» The problem
In how many lines of the listing does the word "mathrm" appear? Reply with the number only.
[Start of Attachment]
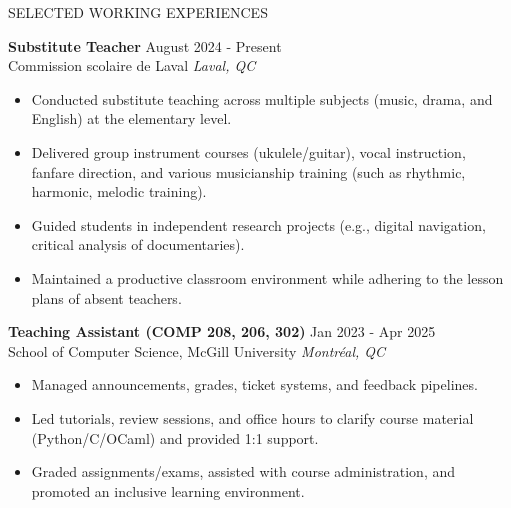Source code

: \documentclass{resume} %
\begin{document}



\begin{rSection}{SELECTED WORKING EXPERIENCES}


\textbf{Substitute Teacher} \hfill August 2024 - Present\\
Commission scolaire de Laval \hfill \textit{Laval, QC}
\begin{itemize}
    \itemsep -3pt {}
    \item Conducted substitute teaching across multiple subjects (music, drama, and English) at the elementary level.
    \item Delivered group instrument courses (ukulele/guitar), vocal instruction, fanfare direction, and various musicianship training (such as rhythmic, harmonic, melodic training).
    \item Guided students in independent research projects (e.g., digital navigation, critical analysis of documentaries).
    \item Maintained a productive classroom environment while adhering to the lesson plans of absent teachers.
\end{itemize}

\textbf{Teaching Assistant (COMP 208, 206, 302)} \hfill Jan 2023 - Apr 2025\\
School of Computer Science, McGill University \hfill \textit{Montréal, QC}
\begin{itemize}
    \itemsep -3pt {}
    \item Managed announcements, grades, ticket systems, and feedback pipelines.
    \item Led tutorials, review sessions, and office hours to clarify course material (Python/C/OCaml) and provided 1:1 support.
    \item Graded assignments/exams, assisted with course administration, and promoted an inclusive learning environment.
\end{itemize}


\end{rSection}
\end{document}
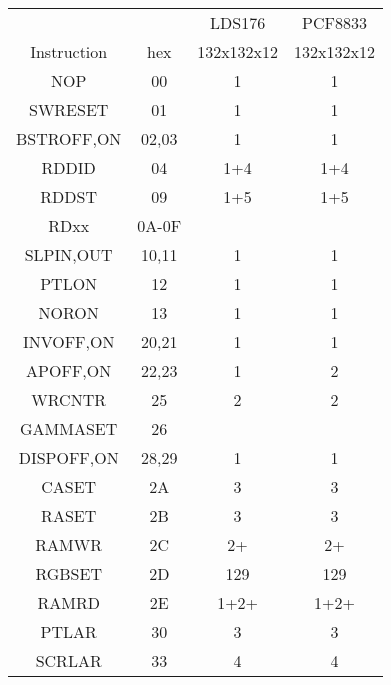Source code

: \documentclass[pdftex,12pt,a4paper,oneside,english]{report}
\begin{document}
\begin{table}[H]
  \begin{center}
    \begin{tabular}{| c | c || c | c |}
    \hline
                &       & LDS176     & PCF8833     \\
    Instruction & hex   & 132x132x12 & 132x132x12  \\
    \hline
    \hline
    NOP         & 00    &     1      &     1       \\
    \hline
    SWRESET     & 01    &     1      &     1       \\
    \hline
    BSTROFF,ON  & 02,03 &     1      &     1       \\
    \hline
    RDDID       & 04    &     1+4    &     1+4     \\
    \hline
    RDDST       & 09    &     1+5    &     1+5     \\
    \hline
    RDxx        & 0A-0F &            &             \\
    \hline
    SLPIN,OUT   & 10,11 &     1      &     1       \\
    \hline
    PTLON       & 12    &     1      &     1       \\
    \hline
    NORON       & 13    &     1      &     1       \\
    \hline
    INVOFF,ON   & 20,21 &     1      &     1       \\
    \hline
    APOFF,ON    & 22,23 &     1      &     2       \\
    \hline
    WRCNTR      & 25    &     2      &     2       \\
    \hline
    GAMMASET    & 26    &            &             \\
    \hline
    DISPOFF,ON  & 28,29 &     1      &     1       \\
    \hline
    CASET       & 2A    &     3      &     3       \\
    \hline
    RASET       & 2B    &     3      &     3       \\
    \hline
    RAMWR       & 2C    &     2+     &     2+      \\
    \hline
    RGBSET      & 2D    &    129     &    129      \\
    \hline
    RAMRD       & 2E    &     1+2+   &     1+2+    \\
    \hline
    PTLAR       & 30    &     3      &     3       \\
    \hline
    SCRLAR      & 33    &     4      &     4       \\

\end{tabular}
\end{center}
\end{table}
\end{document}
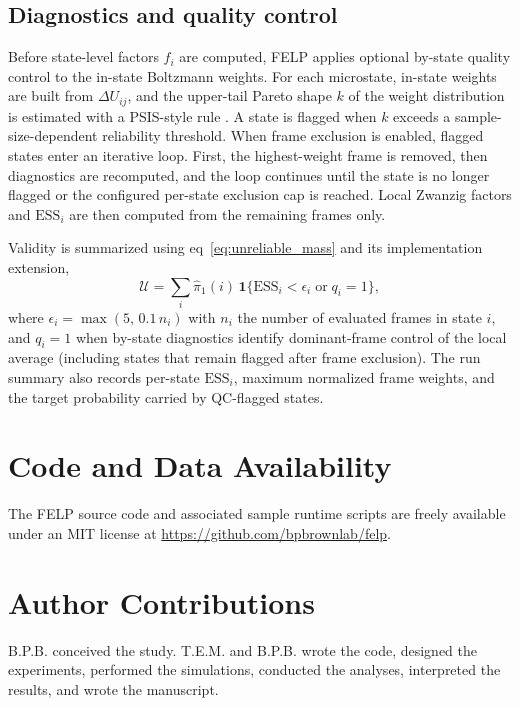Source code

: \documentclass[journal=jctcce,manuscript=article,layout=twocolumn,hyperref=true]{achemso}
\newcommand{\eqnref}[1]{eq~\ref{#1}}
\begin{document}
	\subsection{Diagnostics and quality control}
		
	Before state-level factors $f_i$ are computed, FELP applies optional by-state quality control to the in-state Boltzmann weights. For each microstate, in-state weights are built from $\Delta U_{ij}$, and the upper-tail Pareto shape $k$ of the weight distribution is estimated with a PSIS-style rule \cite{vehtari2024psis}. A state is flagged when $k$ exceeds a sample-size-dependent reliability threshold. When frame exclusion is enabled, flagged states enter an iterative loop. First, the highest-weight frame is removed, then diagnostics are recomputed, and the loop continues until the state is no longer flagged or the configured per-state exclusion cap is reached. Local Zwanzig factors and $\mathrm{ESS}_i$ are then computed from the remaining frames only.
	
	Validity is summarized using \eqnref{eq:unreliable_mass} and its implementation extension,
	\begin{equation}
		\mathcal{U} =
		\sum_i \hat{\pi}_1(i)\,
		\mathbf{1}\{\mathrm{ESS}_i < \epsilon_i \; \mathrm{or}\; q_i = 1\},
	\end{equation}
	where $\epsilon_i=\max(5,\,0.1\,n_i)$ with $n_i$ the number of evaluated frames in state $i$, and $q_i=1$ when by-state diagnostics identify dominant-frame control of the local average (including states that remain flagged after frame exclusion). The run summary also records per-state $\mathrm{ESS}_i$, maximum normalized frame weights, and the target probability carried by QC-flagged states.
	
	\section{Code and Data Availability}
	
	The FELP source code and associated sample runtime scripts are freely available under an MIT license at \url{https://github.com/bpbrownlab/felp}.
	
	\section{Author Contributions}
	
	B.P.B. conceived the study. T.E.M. and B.P.B. wrote the code, designed the experiments, performed the simulations, conducted the analyses, interpreted the results, and wrote the manuscript.
	
\end{document}

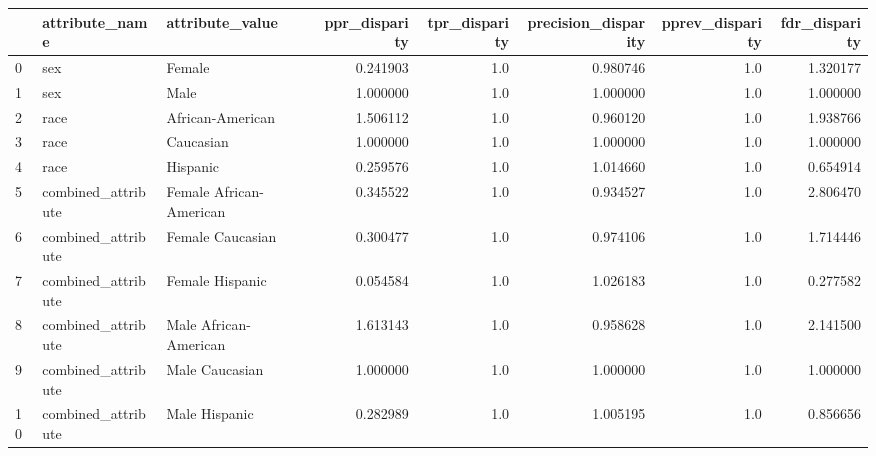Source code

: \begin{tabular}{lllrrrrr}
\toprule
{} &      attribute\_name &          attribute\_value &  ppr\_disparity &  tpr\_disparity &  precision\_disparity &  pprev\_disparity &  fdr\_disparity \\
\midrule
0  &                 sex &                   Female &       0.241903 &            1.0 &             0.980746 &              1.0 &       1.320177 \\
1  &                 sex &                     Male &       1.000000 &            1.0 &             1.000000 &              1.0 &       1.000000 \\
2  &                race &         African-American &       1.506112 &            1.0 &             0.960120 &              1.0 &       1.938766 \\
3  &                race &                Caucasian &       1.000000 &            1.0 &             1.000000 &              1.0 &       1.000000 \\
4  &                race &                 Hispanic &       0.259576 &            1.0 &             1.014660 &              1.0 &       0.654914 \\
5  &  combined\_attribute &  Female African-American &       0.345522 &            1.0 &             0.934527 &              1.0 &       2.806470 \\
6  &  combined\_attribute &         Female Caucasian &       0.300477 &            1.0 &             0.974106 &              1.0 &       1.714446 \\
7  &  combined\_attribute &          Female Hispanic &       0.054584 &            1.0 &             1.026183 &              1.0 &       0.277582 \\
8  &  combined\_attribute &    Male African-American &       1.613143 &            1.0 &             0.958628 &              1.0 &       2.141500 \\
9  &  combined\_attribute &           Male Caucasian &       1.000000 &            1.0 &             1.000000 &              1.0 &       1.000000 \\
10 &  combined\_attribute &            Male Hispanic &       0.282989 &            1.0 &             1.005195 &              1.0 &       0.856656 \\
\bottomrule
\end{tabular}
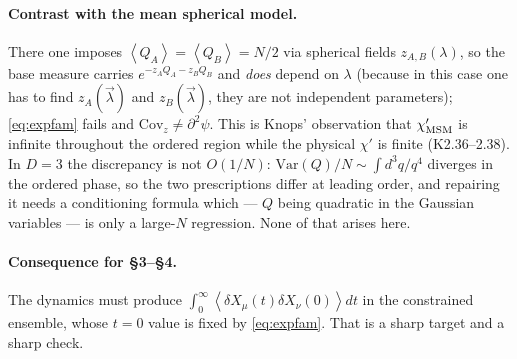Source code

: \documentclass[11pt,a4paper]{article}
\newcommand{\bk}{\vec k}
\newcommand{\bQ}{\vec Q}
\newcommand{\avg}[1]{\left\langle #1 \right\rangle}
\newcommand{\FLAG}[1]{\textcolor{blue}{\textbf{[#1]}}}
\newcommand{\bk}{\vec k}
\newcommand{\bQ}{\vec Q}
\newcommand{\avg}[1]{\left\langle #1 \right\rangle}
\newcommand{\FLAG}[1]{\textcolor{blue}{\textbf{[#1]}}}
\begin{document}

\paragraph{Contrast with the mean spherical model.} There one imposes
$\avg{Q_A}=\avg{Q_B}=N/2$ via spherical fields $z_{A,B}(\lambda)$, so the base measure
carries $e^{-z_AQ_A-z_BQ_B}$ and \emph{does} depend on $\lambda$ (because in this case one has to find $z_A(\vec \lambda)$ and $z_B(\vec \lambda)$, they are not independent parameters); \eqref{eq:expfam} fails
and $\mathrm{Cov}_z\neq\partial^2\psi$. This is Knops' observation that $\chi'_{\rm MSM}$ is
infinite throughout the ordered region while the physical $\chi'$ is finite
(K2.36--2.38). In $D=3$ the discrepancy is not $O(1/N)$: $\mathrm{Var}(Q)/N\sim\int d^3q/q^4$
diverges in the ordered phase, so the two prescriptions differ at leading order, and
repairing it needs a conditioning formula which --- $Q$ being quadratic in the Gaussian
variables --- is only a large-$N$ regression. None of that arises here.

\paragraph{Consequence for \S3--\S4.} The dynamics must produce
$\int_0^\infty\avg{\delta X_\mu(t)\delta X_\nu(0)}dt$ in the constrained ensemble, whose
$t=0$ value is fixed by \eqref{eq:expfam}. That is a sharp target and a sharp check.
\end{document}
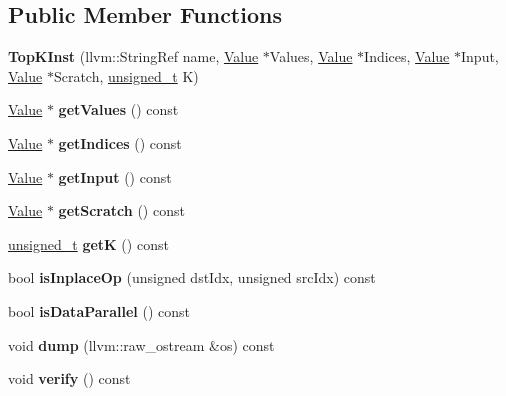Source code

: \subsection*{Public Member Functions}
\begin{DoxyCompactItemize}
\item 
\mbox{\label{classglow_1_1_top_k_inst_a325c6770202b307212861204c4cb6141}} 
{\bfseries Top\+K\+Inst} (llvm\+::\+String\+Ref name, \hyperlink{classglow_1_1_value}{Value} $\ast$Values, \hyperlink{classglow_1_1_value}{Value} $\ast$Indices, \hyperlink{classglow_1_1_value}{Value} $\ast$Input, \hyperlink{classglow_1_1_value}{Value} $\ast$Scratch, \hyperlink{namespaceglow_a0ca574644e1e42ef193a9947fb4d8911}{unsigned\+\_\+t} K)
\item 
\mbox{\label{classglow_1_1_top_k_inst_a80023ae11f8c2251faa5e3dbb69dcdd7}} 
\hyperlink{classglow_1_1_value}{Value} $\ast$ {\bfseries get\+Values} () const
\item 
\mbox{\label{classglow_1_1_top_k_inst_af21aef49f169d655a582b790c227a27e}} 
\hyperlink{classglow_1_1_value}{Value} $\ast$ {\bfseries get\+Indices} () const
\item 
\mbox{\label{classglow_1_1_top_k_inst_a748f490170eb1cdc2f58baaeafe6a342}} 
\hyperlink{classglow_1_1_value}{Value} $\ast$ {\bfseries get\+Input} () const
\item 
\mbox{\label{classglow_1_1_top_k_inst_af797098605215627764a0a46ba38634b}} 
\hyperlink{classglow_1_1_value}{Value} $\ast$ {\bfseries get\+Scratch} () const
\item 
\mbox{\label{classglow_1_1_top_k_inst_a88499ecd8d91a4501aebeb42423f253d}} 
\hyperlink{namespaceglow_a0ca574644e1e42ef193a9947fb4d8911}{unsigned\+\_\+t} {\bfseries getK} () const
\item 
\mbox{\label{classglow_1_1_top_k_inst_a5de28d0ce912e605874bdc1599c8f499}} 
bool {\bfseries is\+Inplace\+Op} (unsigned dst\+Idx, unsigned src\+Idx) const
\item 
\mbox{\label{classglow_1_1_top_k_inst_a383f4ffa7d99f8489b0935a34d38db9c}} 
bool {\bfseries is\+Data\+Parallel} () const
\item 
\mbox{\label{classglow_1_1_top_k_inst_a1ef86f823b6730155b6c187a677b9f7e}} 
void {\bfseries dump} (llvm\+::raw\+\_\+ostream \&os) const
\item 
\mbox{\label{classglow_1_1_top_k_inst_a21594ec0d923d2d2e33e141a9c27b168}} 
void {\bfseries verify} () const
\end{DoxyCompactItemize}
[End of Attachment]
» Response to the task
5